Tataris KL, Mercer MP, Govindarajan P. Prehospital aspirin administration for acute coronary syndrome (ACS) in the USA: An EMS quality assessment using the NEMSIS 2011 database. Emerg Med J. Feb. 16, 2015. [Epub ahead of print.]
The authors of this study attempted to determine how often aspirin was administered by paramedics to patients with chest pain suspicious of acute coronary syndrome (ACS). They analyzed data from version 2 of the National EMS Information System (NEMSIS) database. Of the 198,232 eligible patients, only 45.5% (90,195) received aspirin from the prehospital provider.
Non-Hispanic blacks, Asians and Hispanics were more likely to receive aspirin as compared to non-Hispanic white patients. Patients living in the southern regions of the United States and those on Veterans Administration insurance were the least likely to receive aspirin. The age and sex of the patient didn’t appear to influence aspirin administration.
The authors concluded the administration of aspirin by EMS is low and proposed that the reasons and administration disparities discovered should be researched.
Medic Karen Wesley Comments
I found this to be a very interesting study. Not just because of the breakdown on who did and who didn’t receive aspirin, but because of the sheer numbers in general of those not receiving it.
Statistically, it seems significant to break this down in ethnicity and age, but the overall message remains that quality assurance measures aren’t recognizing nor addressing the failure to administer a medication known to be both time sensitive and of huge benefit to the patient. And if failures are observed, why haven’t measures been implemented to correct and educate providers?
It’s such a simple administration; I can only imagine there’s confusion on who should receive aspirin. Documentation elements should include the reason for the lack of administration.
This paper clearly makes the point that protocols and guidelines aren’t being met in patients with suspected ACS. The purpose of NEMSIS isn’t just to collect numbers–it’s meant to use the information to improve patient care. Perhaps it’s time providers, service directors and medical directors take a closer look at the quality assurance methods they’re using and develop policies and protocols to address this poor performance.
Doc Keith Wesley Comments
I’ll accept that EMS isn’t giving aspirin to every patient who deserves it. However, I don’t believe the rate is as low as this study reports. Version 2 of NEMSIS only accepted these answers: yes, no, not applicable, not recorded, not reporting, not known, or not available. It’d be interesting to know what percentage of those cases these authors categorized as “no” were in fact one of the “nots” listed above.
It didn’t report known qualifiers that would exclude aspirin administration such as already taken, anaphylaxis to aspirin and active gastrointestinal bleeding. That’s right, anaphylaxis. Not “allergy,” which most patients describe as gastric upset.
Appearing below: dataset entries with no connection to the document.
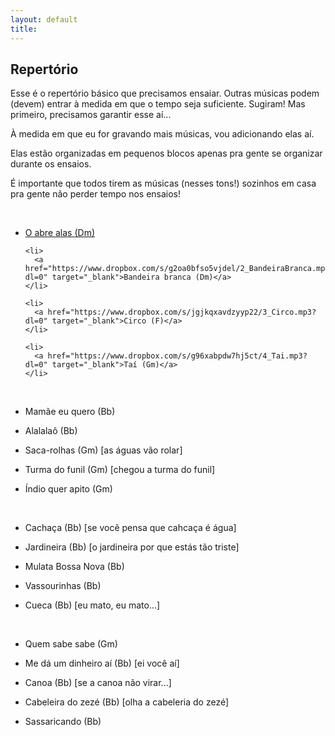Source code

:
 ```yaml
---
layout: default
title: 
---
```


## Repertório

  Esse é o repertório básico que precisamos ensaiar. Outras músicas podem (devem) entrar à medida em que o tempo seja suficiente. Sugiram! Mas primeiro, precisamos garantir esse aí...


  À medida em que eu for gravando mais músicas, vou adicionando elas aí.

  Elas estão organizadas em pequenos blocos apenas pra gente se organizar durante os ensaios.
  
  É importante que todos tirem as músicas (nesses tons!) sozinhos em casa pra gente não perder tempo nos ensaios!

  <br/>

  <ul>
    <li>
      <a href="https://www.dropbox.com/s/uq0zz267jfot23t/1_AbreAlas.mp3?dl=0" target="_blank">O abre alas (Dm)</a>
    </li>
  
    <li>
      <a href="https://www.dropbox.com/s/g2oa0bfso5vjdel/2_BandeiraBranca.mp3?dl=0" target="_blank">Bandeira branca (Dm)</a>
    </li>

    <li>
      <a href="https://www.dropbox.com/s/jgjkqxavdzyyp22/3_Circo.mp3?dl=0" target="_blank">Circo (F)</a>
    </li>

    <li>
      <a href="https://www.dropbox.com/s/g96xabpdw7hj5ct/4_Tai.mp3?dl=0" target="_blank">Taí (Gm)</a>
    </li>
  </ul>

  <br/>
  
* Mamãe eu quero (Bb) 
* Alalalaô (Bb)
* Saca-rolhas (Gm) [as águas vão rolar]
* Turma do funil (Gm) [chegou a turma do funil]
* Índio quer apito (Gm)

  <br/>
  
* Cachaça (Bb) [se você pensa que cahcaça é água]
* Jardineira (Bb) [o jardineira por que estás tão triste]
* Mulata Bossa Nova (Bb)
* Vassourinhas (Bb)
* Cueca (Bb) [eu mato, eu mato...]

  <br/>

* Quem sabe sabe (Gm)
* Me dá um dinheiro aí (Bb) [ei você aí]
* Canoa (Bb) [se a canoa não virar...]
* Cabeleira do zezé (Bb) [olha a cabeleria do zezé]
* Sassaricando (Bb)
  
  <br/>



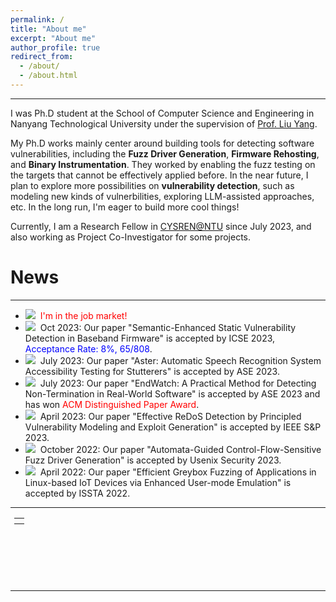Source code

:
 ```yaml
---
permalink: /
title: "About me"
excerpt: "About me"
author_profile: true
redirect_from: 
  - /about/
  - /about.html
---
```


---

I was Ph.D student at the School of Computer Science and Engineering in Nanyang Technological University under the supervision of [Prof. Liu Yang](https://personal.ntu.edu.sg/yangliu/).

My Ph.D works mainly center around building tools for detecting software vulnerabilities, including the **Fuzz Driver Generation**, **Firmware Rehosting**, and **Binary Instrumentation**.
They worked by enabling the fuzz testing on the targets that cannot be effectively applied before.
In the near future, I plan to explore more possibilities on **vulnerability detection**, such as modeling new kinds of vulnerbilities, exploring LLM-assisted approaches, etc.
In the long run, I'm eager to build more cool things!

Currently, I am a Research Fellow in [CYSREN@NTU](https://www.ntu.edu.sg/cysren) since July 2023, and also working as Project Co-Investigator for some projects.

# News

---

- <img src="https://cenzhang.github.io/images/new.gif">&nbsp; <font color="red">I'm in the job market!</font>
- <img src="https://cenzhang.github.io/images/new.gif">&nbsp; Oct 2023: Our paper "Semantic-Enhanced Static Vulnerability Detection in Baseband Firmware" is accepted by ICSE 2023, <font color="blue">Acceptance Rate: 8%, 65/808</font>.
- <img src="https://cenzhang.github.io/images/new.gif">&nbsp; July 2023: Our paper "Aster: Automatic Speech Recognition System Accessibility Testing for Stutterers" is accepted by ASE 2023.
- <img src="https://cenzhang.github.io/images/new.gif">&nbsp; July 2023: Our paper "EndWatch: A Practical Method for Detecting Non-Termination in Real-World Software" is accepted by ASE 2023 and has won <font color="red">ACM Distinguished Paper Award</font>.
- <img src="https://cenzhang.github.io/images/new.gif">&nbsp; April 2023: Our paper "Effective ReDoS Detection by Principled Vulnerability Modeling and Exploit Generation" is accepted by IEEE S&P 2023.
- <img src="https://cenzhang.github.io/images/new.gif">&nbsp; October 2022: Our paper "Automata-Guided Control-Flow-Sensitive Fuzz Driver Generation" is accepted by Usenix Security 2023.
- <img src="https://cenzhang.github.io/images/new.gif">&nbsp; April 2022: Our paper "Efficient Greybox Fuzzing of Applications in Linux-based IoT Devices via Enhanced User-mode Emulation" is accepted by ISSTA 2022.

---

<div class="footer" style="padding-left: 6px; font-weight: bold; color: #000000; text-align: center; font-size: 1.5em;">
  <table align="center" style="height: 100px; width: 100px;">
        <!--
         style="display: none"
         //www.clustrmaps.com/map_v2.png?d=c0iE23T-kE1Z77RydQ1UoeK1VAiMMSYMmQ2R2rgt6Mk&cl=ffffff
        -->
        <tr>
                <th align="center">
                <script type="text/javascript" id="clstr_globe" src="//clustrmaps.com/globe.js?d=qd22-Wpe7CUKe3FdY6eqGMd4TnBY6bmR9XIIyxh0TII"></script>
                <!--script type="text/javascript" id="clustrmaps" src="//clustrmaps.com/map_v2.js?d=qd22-Wpe7CUKe3FdY6eqGMd4TnBY6bmR9XIIyxh0TII&cl=ffffff&w=a"></script-->
                </th>
        </tr>
  </table>
</div>

---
Almost every EMS agency that submits NEMSIS data does so by entering it into either their own service database and/or directly to their state EMS database, which then exports said data to NEMSIS. Not every state is providing NEMSIS with data consistent with the same version. In fact, since this study was performed, NEMSIS is now in version 3. This new version does accept the qualifiers I listed as to why aspirin wasn’t administered.
On the other hand, I believe there are many services that direct medics not to administer aspirin if the patient has already taken it, they have a history of peptic ulcer, or are on a blood thinner such as Coumadin (warfarin). Studies have shown that none of these are serious contraindications for the administration of a one-time aspirin dose of 240 mg.
So, before researchers attempt to reassess EMS aspirin use, I challenge all of you to examine your protocols and ensure that every patient with chest pain is given aspirin unless they clearly have a real contraindication.